# Exercise
The answer must consist solely of the lines from the start of the records through the line containing "### 3. Известные", restated word for word, with no pictures.

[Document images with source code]
┌────────

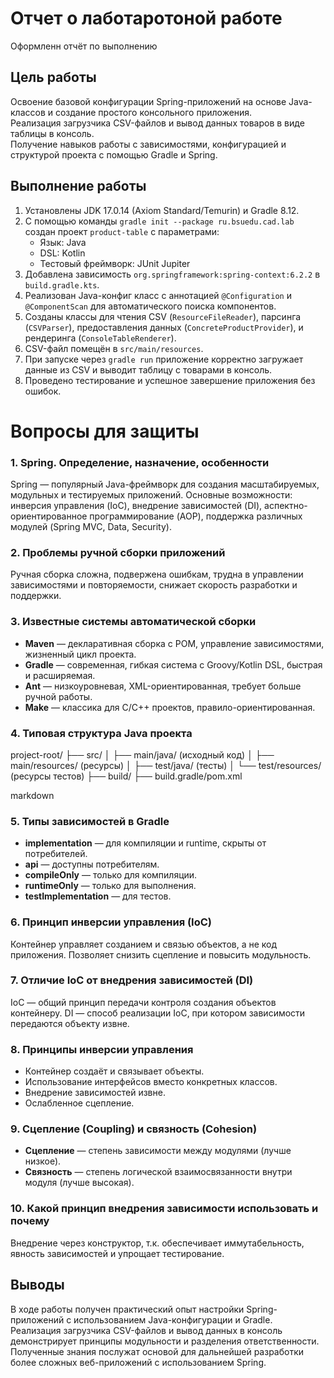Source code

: # Отчет о лаботаротоной работе

Оформленн отчёт по выполнению

## Цель работы

Освоение базовой конфигурации Spring-приложений на основе Java-классов и создание простого консольного приложения.  
Реализация загрузчика CSV-файлов и вывод данных товаров в виде таблицы в консоль.  
Получение навыков работы с зависимостями, конфигурацией и структурой проекта с помощью Gradle и Spring.

## Выполнение работы

1. Установлены JDK 17.0.14 (Axiom Standard/Temurin) и Gradle 8.12.  
2. С помощью команды `gradle init --package ru.bsuedu.cad.lab` создан проект `product-table` с параметрами:  
   - Язык: Java  
   - DSL: Kotlin  
   - Тестовый фреймворк: JUnit Jupiter  
3. Добавлена зависимость `org.springframework:spring-context:6.2.2` в `build.gradle.kts`.  
4. Реализован Java-конфиг класс с аннотацией `@Configuration` и `@ComponentScan` для автоматического поиска компонентов.  
5. Созданы классы для чтения CSV (`ResourceFileReader`), парсинга (`CSVParser`), предоставления данных (`ConcreteProductProvider`), и рендеринга (`ConsoleTableRenderer`).  
6. CSV-файл помещён в `src/main/resources`.  
7. При запуске через `gradle run` приложение корректно загружает данные из CSV и выводит таблицу с товарами в консоль.  
8. Проведено тестирование и успешное завершение приложения без ошибок.


# Вопросы для защиты

### 1. Spring. Определение, назначение, особенности
Spring — популярный Java-фреймворк для создания масштабируемых, модульных и тестируемых приложений. Основные возможности: инверсия управления (IoC), внедрение зависимостей (DI), аспектно-ориентированное программирование (AOP), поддержка различных модулей (Spring MVC, Data, Security).

### 2. Проблемы ручной сборки приложений
Ручная сборка сложна, подвержена ошибкам, трудна в управлении зависимостями и повторяемости, снижает скорость разработки и поддержки.

### 3. Известные системы автоматической сборки
- **Maven** — декларативная сборка с POM, управление зависимостями, жизненный цикл проекта.
- **Gradle** — современная, гибкая система с Groovy/Kotlin DSL, быстрая и расширяемая.
- **Ant** — низкоуровневая, XML-ориентированная, требует больше ручной работы.
- **Make** — классика для C/C++ проектов, правило-ориентированная.

### 4. Типовая структура Java проекта
project-root/
├── src/
│ ├── main/java/ (исходный код)
│ ├── main/resources/ (ресурсы)
│ ├── test/java/ (тесты)
│ └── test/resources/ (ресурсы тестов)
├── build/
├── build.gradle/pom.xml

markdown

### 5. Типы зависимостей в Gradle
- **implementation** — для компиляции и runtime, скрыты от потребителей.
- **api** — доступны потребителям.
- **compileOnly** — только для компиляции.
- **runtimeOnly** — только для выполнения.
- **testImplementation** — для тестов.

### 6. Принцип инверсии управления (IoC)
Контейнер управляет созданием и связью объектов, а не код приложения. Позволяет снизить сцепление и повысить модульность.

### 7. Отличие IoC от внедрения зависимостей (DI)
IoC — общий принцип передачи контроля создания объектов контейнеру. DI — способ реализации IoC, при котором зависимости передаются объекту извне.

### 8. Принципы инверсии управления
- Контейнер создаёт и связывает объекты.
- Использование интерфейсов вместо конкретных классов.
- Внедрение зависимостей извне.
- Ослабленное сцепление.

### 9. Сцепление (Coupling) и связность (Cohesion)
- **Сцепление** — степень зависимости между модулями (лучше низкое).
- **Связность** — степень логической взаимосвязанности внутри модуля (лучше высокая).

### 10. Какой принцип внедрения зависимости использовать и почему
Внедрение через конструктор, т.к. обеспечивает иммутабельность, явность зависимостей и упрощает тестирование.

## Выводы

В ходе работы получен практический опыт настройки Spring-приложений с использованием Java-конфигурации и Gradle.  
Реализация загрузчика CSV-файлов и вывод данных в консоль демонстрирует принципы модульности и разделения ответственности.  
Полученные знания послужат основой для дальнейшей разработки более сложных веб-приложений с использованием Spring.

└────────

# Solution to this problem
Source code

: # Отчет о лаботаротоной работе

Оформленн отчёт по выполнению

## Цель работы

Освоение базовой конфигурации Spring-приложений на основе Java-классов и создание простого консольного приложения.  
Реализация загрузчика CSV-файлов и вывод данных товаров в виде таблицы в консоль.  
Получение навыков работы с зависимостями, конфигурацией и структурой проекта с помощью Gradle и Spring.

## Выполнение работы

1. Установлены JDK 17.0.14 (Axiom Standard/Temurin) и Gradle 8.12.  
2. С помощью команды `gradle init --package ru.bsuedu.cad.lab` создан проект `product-table` с параметрами:  
   - Язык: Java  
   - DSL: Kotlin  
   - Тестовый фреймворк: JUnit Jupiter  
3. Добавлена зависимость `org.springframework:spring-context:6.2.2` в `build.gradle.kts`.  
4. Реализован Java-конфиг класс с аннотацией `@Configuration` и `@ComponentScan` для автоматического поиска компонентов.  
5. Созданы классы для чтения CSV (`ResourceFileReader`), парсинга (`CSVParser`), предоставления данных (`ConcreteProductProvider`), и рендеринга (`ConsoleTableRenderer`).  
6. CSV-файл помещён в `src/main/resources`.  
7. При запуске через `gradle run` приложение корректно загружает данные из CSV и выводит таблицу с товарами в консоль.  
8. Проведено тестирование и успешное завершение приложения без ошибок.


# Вопросы для защиты

### 1. Spring. Определение, назначение, особенности
Spring — популярный Java-фреймворк для создания масштабируемых, модульных и тестируемых приложений. Основные возможности: инверсия управления (IoC), внедрение зависимостей (DI), аспектно-ориентированное программирование (AOP), поддержка различных модулей (Spring MVC, Data, Security).

### 2. Проблемы ручной сборки приложений
Ручная сборка сложна, подвержена ошибкам, трудна в управлении зависимостями и повторяемости, снижает скорость разработки и поддержки.

### 3. Известные системы автоматической сборки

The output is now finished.